Rozmawiam z Ziutą (znajomą jeszcze z czasów licealnych), która jakiś czas temu wyjechała z Warszawy aby rzucić się w wir uczuć i dokumentnie zawrócić w głowie jednemu takiemu przyszłemu Doktorowi.
Ja – Co porabiasz?
Ziuta – Dziś to głównie patrzę przez okno.
Ja – Tak Ci nudno?
Ziuta – Nie, robotnikom gorąco.
Tu nastapiło wyjaśnienie, że za oknem Ziuty znajduje się rusztowanie, które prócz metalowych rurek, wsporników i drewnianych desek połączonych rozmaitymi wkrętami, zawiera blisko tuzin młodych, prężnych Górali. I Ziuta generalnie się ślini. Niczym rodowodowy buldog.
Ja – Ale to przy plus pięciu im tak gorąco? Się biedaczki przeziębią…
Ziuta – Masz rację. Zrobię im herbaty.
W słuchawce usłyszałam sygnał ciągły – znak, że Ziuta lubi wprowadzać swoje pomysły w czyn bezzwłocznie.

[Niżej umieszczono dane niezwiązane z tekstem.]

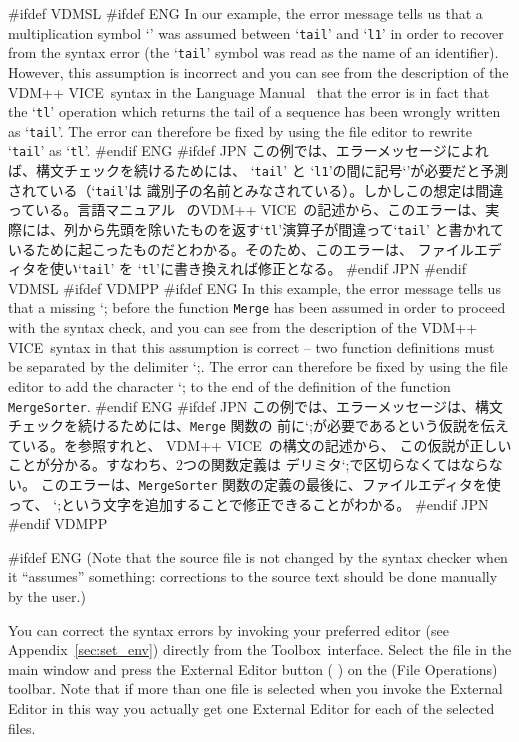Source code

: \documentclass[\pformat,12pt]{article}
\newcommand{\vdmslpp}{VDM-SL}
\newcommand{\Toolbox}{Toolbox}
\newcommand{\vdmslpp}{VDM++}
\newcommand{\Toolbox}{Toolbox}
\renewcommand{\vdmslpp}{VDM++ VICE}
\newcommand{\Lit}[1]{`#1\Quote}
\newcommand{\aaa}{\tt }
\newcommand{\guicmd}[1]{{\sf #1}}
\newcommand{\guicmd}[1]{{\gt #1}}
\begin{document}
#ifdef VDMSL
#ifdef ENG
In our example, the error message tells us that a multiplication symbol
`{\tt*}' was assumed between `{\tt tail}' and `{\tt l1}' in order to
recover from the syntax error (the `{\tt tail}' symbol was read as the
name of an identifier). However, this assumption is incorrect and  you
can see from the  description of the \vdmslpp\ syntax in the Language
Manual~\cite{LangMan-SCSK} that the error is in fact that the `{\tt tl}'
operation which returns the tail of a sequence has been wrongly
written as `{\tt tail}'. The error can therefore be fixed by using the
file editor to rewrite `{\tt tail}' as `{\tt tl}'.
#endif ENG
#ifdef JPN
この例では、エラーメッセージによれば、構文チェックを続けるためには、
`{\tt tail}' と `{\tt l1}'の間に記号`{\tt*}'が必要だと予測されている（`{\tt tail}'は
識別子の名前とみなされている）。しかしこの想定は間違っている。言語マニュアル~\cite{LangMan-SCSK} 
の\vdmslpp\ の記述から、このエラーは、実際には、列から先頭を除いたものを返す`{\tt tl}'演算子が間違って`{\tt tail}'
と書かれているために起こったものだとわかる。そのため、このエラーは、
ファイルエディタを使い`{\tt tail}' を `{\tt tl}'に書き換えれば修正となる。
#endif JPN
#endif VDMSL
#ifdef VDMPP
#ifdef ENG
In this example, the error message tells us that a missing \Lit{;}
before the function {\aaa Merge} has been assumed in order to proceed
with the syntax check, and you can see from the  description of the
\vdmslpp\ syntax in \cite{LangManPP-SCSK} that this assumption is correct
-- two function definitions must be separated by the delimiter
\Lit{;}. The error can therefore be fixed by using the file editor to
add the character \Lit{;} to the end of the definition of the function
{\aaa MergeSorter}.
#endif ENG
#ifdef JPN
この例では、エラーメッセージは、構文チェックを続けるためには、{\aaa Merge} 関数の
前に\Lit{;}が必要であるという仮説を伝えている。\cite{LangManPP-SCSK}を参照すれと、
\vdmslpp\  の構文の記述から、 この仮説が正しいことが分かる。すなわち、2つの関数定義は
デリミタ\Lit{;}で区切らなくてはならない。
このエラーは、{\aaa MergeSorter} 関数の定義の最後に、ファイルエディタを使って、
\Lit{;}という文字を追加することで修正できることがわかる。
#endif JPN
#endif VDMPP

#ifdef ENG
(Note that the source file is not changed by the syntax checker when
it ``assumes'' something: corrections to the source text should be
done manually by the user.)

You can correct the syntax errors by invoking your preferred editor
(see Appendix~\ref{sec:set_env}) directly from the \Toolbox\
interface. Select the file  in the main window and 
press the \guicmd{External Editor}\index{External Editor} button (%
) 
on the (\guicmd{File Operations}) toolbar. Note that if more than
one file is selected when you invoke the \guicmd{External Editor} in
this way you actually get one \guicmd{External Editor} for each of the
selected files.
\end{document}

Po kwadransie dzwoni znowu.
Ja – I jak?
Ziuta – Fajnie. Jeden mówił, że nie pamięta kiedy ostatnio się tak ożłopali herbaty jak w tym bloku.
Ja – Znaczy masz konkurencję.
Ziuta – Wiesz… same emerytki, rencistki i matki z dzieckiem…
Ja – I ty jedna samotna i piękna…
Rechot przeciągły.
Ja – A tak a propos to co tam u Doktorka?
Ziuta – A nic. Chudy, blady, niewymowny.
Ja – I klatę jak zapadnięty tapczan ma?
Ziuta – Ma.
Ja – Fałszuje przy goleniu?
Ziuta – Jak złoto.
Ja – I beka przez sen?
Ziuta – Żeby tylko.
Ja – To co ty w nim widzisz?
Ziuta – Jak to co? Pieniądze oczywiście.
Ja – Pieniądze? Ja myślałam żeś po prostu kochliwa.
Ziuta – A czy to przeszkadza mi być fantastką?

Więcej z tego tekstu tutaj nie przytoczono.